» Required action: Only one stretch of the data below is wanted: the lines starting at the one with "upp sina projekt" and ending at the one with "10:00 - 10:05", both included, given again exactly.

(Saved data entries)
* * * * * * *

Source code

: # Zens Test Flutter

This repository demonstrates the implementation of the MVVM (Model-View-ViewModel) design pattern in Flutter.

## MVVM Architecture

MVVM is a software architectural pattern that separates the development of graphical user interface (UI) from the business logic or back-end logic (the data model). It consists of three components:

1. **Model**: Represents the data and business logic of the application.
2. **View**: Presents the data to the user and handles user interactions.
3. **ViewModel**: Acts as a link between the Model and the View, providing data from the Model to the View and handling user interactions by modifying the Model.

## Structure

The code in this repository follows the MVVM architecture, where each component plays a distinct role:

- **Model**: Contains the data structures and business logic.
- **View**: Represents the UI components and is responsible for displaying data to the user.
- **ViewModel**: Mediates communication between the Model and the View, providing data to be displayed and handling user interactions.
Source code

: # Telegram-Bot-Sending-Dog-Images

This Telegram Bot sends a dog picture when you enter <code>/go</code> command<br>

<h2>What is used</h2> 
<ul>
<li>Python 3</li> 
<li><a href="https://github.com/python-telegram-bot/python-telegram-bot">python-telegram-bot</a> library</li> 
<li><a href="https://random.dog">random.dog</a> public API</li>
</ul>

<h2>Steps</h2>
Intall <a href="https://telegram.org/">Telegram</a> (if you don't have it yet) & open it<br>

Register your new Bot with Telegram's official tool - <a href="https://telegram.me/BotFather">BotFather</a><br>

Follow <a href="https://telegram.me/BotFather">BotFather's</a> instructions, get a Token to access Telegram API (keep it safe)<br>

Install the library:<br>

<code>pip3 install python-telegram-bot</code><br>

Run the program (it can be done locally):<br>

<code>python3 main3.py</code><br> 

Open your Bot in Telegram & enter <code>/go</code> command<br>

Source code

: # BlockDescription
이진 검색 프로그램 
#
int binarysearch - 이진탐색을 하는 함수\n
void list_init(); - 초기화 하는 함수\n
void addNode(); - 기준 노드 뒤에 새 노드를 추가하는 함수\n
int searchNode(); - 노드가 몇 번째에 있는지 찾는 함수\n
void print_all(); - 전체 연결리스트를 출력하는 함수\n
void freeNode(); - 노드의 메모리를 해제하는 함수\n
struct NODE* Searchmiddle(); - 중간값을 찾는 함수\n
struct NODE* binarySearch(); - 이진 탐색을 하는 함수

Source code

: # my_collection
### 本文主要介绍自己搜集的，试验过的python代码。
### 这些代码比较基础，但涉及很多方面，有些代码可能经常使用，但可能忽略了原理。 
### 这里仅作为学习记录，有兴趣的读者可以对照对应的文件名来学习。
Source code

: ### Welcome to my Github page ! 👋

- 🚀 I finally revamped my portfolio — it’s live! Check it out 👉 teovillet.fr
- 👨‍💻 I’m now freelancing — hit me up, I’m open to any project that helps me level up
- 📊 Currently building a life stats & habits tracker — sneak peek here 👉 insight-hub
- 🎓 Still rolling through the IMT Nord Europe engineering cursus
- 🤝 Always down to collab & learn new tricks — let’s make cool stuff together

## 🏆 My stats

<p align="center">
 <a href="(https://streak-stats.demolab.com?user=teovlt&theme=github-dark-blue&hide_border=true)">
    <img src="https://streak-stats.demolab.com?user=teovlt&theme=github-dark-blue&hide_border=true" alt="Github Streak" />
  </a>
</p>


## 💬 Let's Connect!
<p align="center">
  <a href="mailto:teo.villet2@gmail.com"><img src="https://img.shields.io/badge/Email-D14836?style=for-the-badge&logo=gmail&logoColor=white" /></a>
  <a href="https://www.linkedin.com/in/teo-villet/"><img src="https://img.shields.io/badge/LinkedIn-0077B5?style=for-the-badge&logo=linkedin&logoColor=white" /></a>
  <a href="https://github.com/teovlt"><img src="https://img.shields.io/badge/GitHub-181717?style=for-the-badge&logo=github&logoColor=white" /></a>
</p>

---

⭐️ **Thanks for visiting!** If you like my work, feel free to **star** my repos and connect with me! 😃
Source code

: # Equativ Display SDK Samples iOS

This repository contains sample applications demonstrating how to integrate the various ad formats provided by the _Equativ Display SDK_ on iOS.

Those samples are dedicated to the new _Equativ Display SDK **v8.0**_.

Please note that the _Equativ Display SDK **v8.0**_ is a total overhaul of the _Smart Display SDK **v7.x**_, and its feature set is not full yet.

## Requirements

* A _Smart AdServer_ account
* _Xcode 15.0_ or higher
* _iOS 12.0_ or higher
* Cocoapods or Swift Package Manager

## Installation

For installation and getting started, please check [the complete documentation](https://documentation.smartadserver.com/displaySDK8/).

* * * * * * *

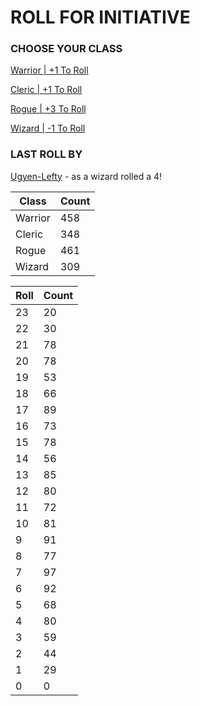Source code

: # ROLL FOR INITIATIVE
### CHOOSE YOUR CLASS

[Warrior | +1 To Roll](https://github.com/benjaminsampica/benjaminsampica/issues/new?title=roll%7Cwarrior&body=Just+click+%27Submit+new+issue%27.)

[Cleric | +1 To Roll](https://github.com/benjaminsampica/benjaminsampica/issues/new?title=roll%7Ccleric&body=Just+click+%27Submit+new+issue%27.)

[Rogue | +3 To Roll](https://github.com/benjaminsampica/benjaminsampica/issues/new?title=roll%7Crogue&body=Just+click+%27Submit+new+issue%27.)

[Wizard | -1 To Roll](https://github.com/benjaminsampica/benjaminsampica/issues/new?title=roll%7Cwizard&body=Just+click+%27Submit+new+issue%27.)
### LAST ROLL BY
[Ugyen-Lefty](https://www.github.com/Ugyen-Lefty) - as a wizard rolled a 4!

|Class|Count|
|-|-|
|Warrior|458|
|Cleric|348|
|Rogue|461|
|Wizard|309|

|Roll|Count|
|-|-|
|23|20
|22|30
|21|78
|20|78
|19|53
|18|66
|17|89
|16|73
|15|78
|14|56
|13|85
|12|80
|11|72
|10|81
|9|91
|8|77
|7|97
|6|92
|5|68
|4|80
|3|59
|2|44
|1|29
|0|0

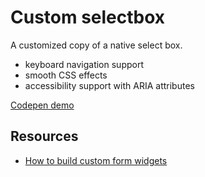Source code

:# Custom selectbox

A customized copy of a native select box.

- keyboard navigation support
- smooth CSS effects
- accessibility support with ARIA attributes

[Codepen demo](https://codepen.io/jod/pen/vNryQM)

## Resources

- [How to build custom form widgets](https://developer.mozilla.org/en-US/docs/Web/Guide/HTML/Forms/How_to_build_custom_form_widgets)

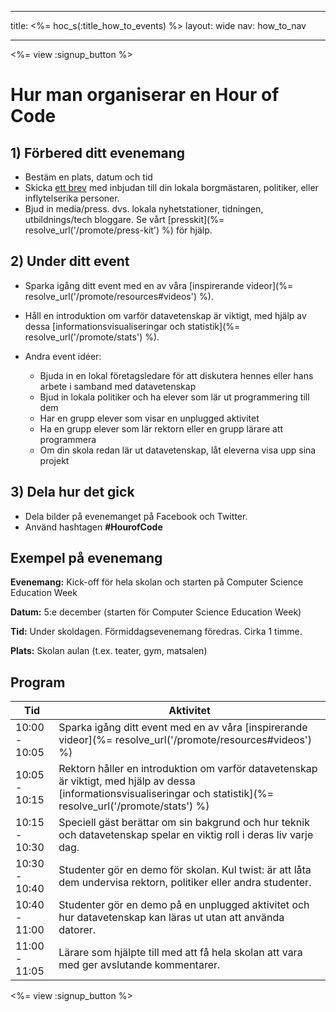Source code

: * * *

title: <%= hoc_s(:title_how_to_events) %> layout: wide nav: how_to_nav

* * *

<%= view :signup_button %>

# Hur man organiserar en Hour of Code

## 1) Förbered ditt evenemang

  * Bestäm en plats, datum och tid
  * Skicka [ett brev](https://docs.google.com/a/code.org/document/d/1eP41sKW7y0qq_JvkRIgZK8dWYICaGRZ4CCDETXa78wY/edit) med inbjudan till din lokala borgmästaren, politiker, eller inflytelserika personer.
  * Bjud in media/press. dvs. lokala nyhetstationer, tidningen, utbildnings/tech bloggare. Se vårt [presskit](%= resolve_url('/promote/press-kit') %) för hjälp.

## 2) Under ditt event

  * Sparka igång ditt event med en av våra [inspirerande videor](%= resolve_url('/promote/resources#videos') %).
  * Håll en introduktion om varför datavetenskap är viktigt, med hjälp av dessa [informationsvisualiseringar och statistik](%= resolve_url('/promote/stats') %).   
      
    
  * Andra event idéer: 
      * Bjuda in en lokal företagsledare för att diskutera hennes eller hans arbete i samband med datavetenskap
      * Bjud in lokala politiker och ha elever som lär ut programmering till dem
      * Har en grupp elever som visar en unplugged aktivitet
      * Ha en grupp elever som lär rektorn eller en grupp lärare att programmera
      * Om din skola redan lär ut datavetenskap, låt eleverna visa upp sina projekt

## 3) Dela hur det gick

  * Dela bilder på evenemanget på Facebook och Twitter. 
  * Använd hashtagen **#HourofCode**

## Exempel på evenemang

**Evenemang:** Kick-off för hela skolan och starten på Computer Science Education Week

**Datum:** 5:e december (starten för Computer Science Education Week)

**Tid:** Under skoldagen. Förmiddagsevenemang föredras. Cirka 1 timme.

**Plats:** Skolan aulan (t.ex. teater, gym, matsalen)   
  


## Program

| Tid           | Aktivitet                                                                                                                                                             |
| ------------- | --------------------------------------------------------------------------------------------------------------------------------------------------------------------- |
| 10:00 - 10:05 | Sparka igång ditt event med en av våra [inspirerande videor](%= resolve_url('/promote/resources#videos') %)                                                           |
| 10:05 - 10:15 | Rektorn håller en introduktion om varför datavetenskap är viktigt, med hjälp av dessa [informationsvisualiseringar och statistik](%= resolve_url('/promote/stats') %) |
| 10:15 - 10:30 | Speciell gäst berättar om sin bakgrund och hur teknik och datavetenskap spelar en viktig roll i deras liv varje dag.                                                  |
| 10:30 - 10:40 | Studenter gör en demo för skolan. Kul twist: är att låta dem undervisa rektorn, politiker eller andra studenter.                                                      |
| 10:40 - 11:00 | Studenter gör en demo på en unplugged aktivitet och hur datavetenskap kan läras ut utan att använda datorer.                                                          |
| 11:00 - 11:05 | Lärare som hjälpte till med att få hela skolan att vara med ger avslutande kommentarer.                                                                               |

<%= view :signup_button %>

* * * * * * *

» Task response:
      * Om din skola redan lär ut datavetenskap, låt eleverna visa upp sina projekt

## 3) Dela hur det gick

  * Dela bilder på evenemanget på Facebook och Twitter. 
  * Använd hashtagen **#HourofCode**

## Exempel på evenemang

**Evenemang:** Kick-off för hela skolan och starten på Computer Science Education Week

**Datum:** 5:e december (starten för Computer Science Education Week)

**Tid:** Under skoldagen. Förmiddagsevenemang föredras. Cirka 1 timme.

**Plats:** Skolan aulan (t.ex. teater, gym, matsalen)   
  


## Program

| Tid           | Aktivitet                                                                                                                                                             |
| ------------- | --------------------------------------------------------------------------------------------------------------------------------------------------------------------- |
| 10:00 - 10:05 | Sparka igång ditt event med en av våra [inspirerande videor](%= resolve_url('/promote/resources#videos') %)                                                           |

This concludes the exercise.